A clear explanation of counting all distinct non-empty sequences from a set of letter tiles using backtracking with frequency counting.
Problem Restatement
We have a set of tiles with letters on them.
We need to return the number of possible non-empty sequences of letters using some or all of the tiles.
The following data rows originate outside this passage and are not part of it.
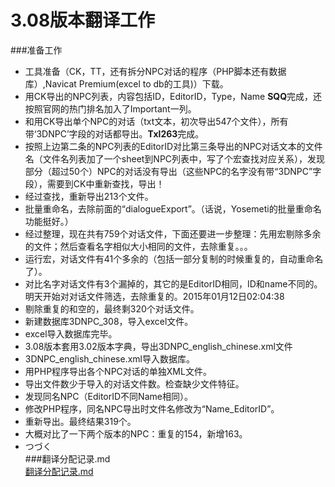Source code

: 3.08版本翻译工作
=====
###准备工作
 - 工具准备（CK，TT，还有拆分NPC对话的程序（PHP脚本还有数据库）,Navicat Premium(excel to db的工具)）下载。
 - 用CK导出的NPC列表，内容包括ID，EditorID，Type，Name **SQQ**完成，还按照官网的热门排名加入了Important一列。
 - 和用CK导出单个NPC的对话（txt文本，初次导出547个文件），所有带‘3DNPC’字段的对话都导出。**Txl263**完成。
 - 按照上边第二条的NPC列表的EditorID对比第三条导出的NPC对话文本的文件名（文件名列表加了一个sheet到NPC列表中，写了个宏查找对应关系），发现部分（超过50个）NPC的对话没有导出（这些NPC的名字没有带“3DNPC”字段），需要到CK中重新查找，导出！
 - 经过查找，重新导出213个文件。
 - 批量重命名，去除前面的“dialogueExport”。（话说，Yosemeti的批量重命名功能挺好。） 
 - 经过整理，现在共有759个对话文件，下面还要进一步整理：先用宏剔除多余的文件；然后查看名字相似大小相同的文件，去除重复。。。
 - 运行宏，对话文件有41个多余的（包括一部分复制的时候重复的，自动重命名了）。
 - 对比名字对话文件有3个漏掉的，其它的是EditorID相同，ID和name不同的。明天开始对对话文件筛选，去除重复的。2015年01月12日02:04:38
 - 剔除重复的和空的，最终剩320个对话文件。
 - 新建数据库3DNPC_308，导入excel文件。
 - excel导入数据库完毕。
 - 3.08版本套用3.02版本字典，导出3DNPC_english_chinese.xml文件  
 - 3DNPC_english_chinese.xml导入数据库。
 - 用PHP程序导出各个NPC对话的单独XML文件。
 - 导出文件数少于导入的对话文件数。检查缺少文件特征。
 - 发现同名NPC（EditorID不同Name相同）。
 - 修改PHP程序，同名NPC导出时文件名修改为“Name_EditorID”。
 - 重新导出。最终结果319个。
 - 大概对比了一下两个版本的NPC：重复的154，新增163。
 - つづく  
###翻译分配记录.md  
[翻译分配记录.md](翻译分配记录.md)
Two sequences are the same if they use the same letters in the same order.
The official constraints state that 1 <= tiles.length <= 7 and each tiles[i] is an uppercase English letter.
Input and Output
| Item | Meaning |
|---|---|
| Input | String tiles |
| Output | Number of distinct non-empty sequences |
Function shape:
def numTilePossibilities(tiles: str) -> int:
...Examples
Example 1:
tiles = "AAB"Possible sequences: A, B, AA, AB, BA, AAB, ABA, BAA.
Answer:
8Key Insight
Use backtracking with a frequency count of each letter.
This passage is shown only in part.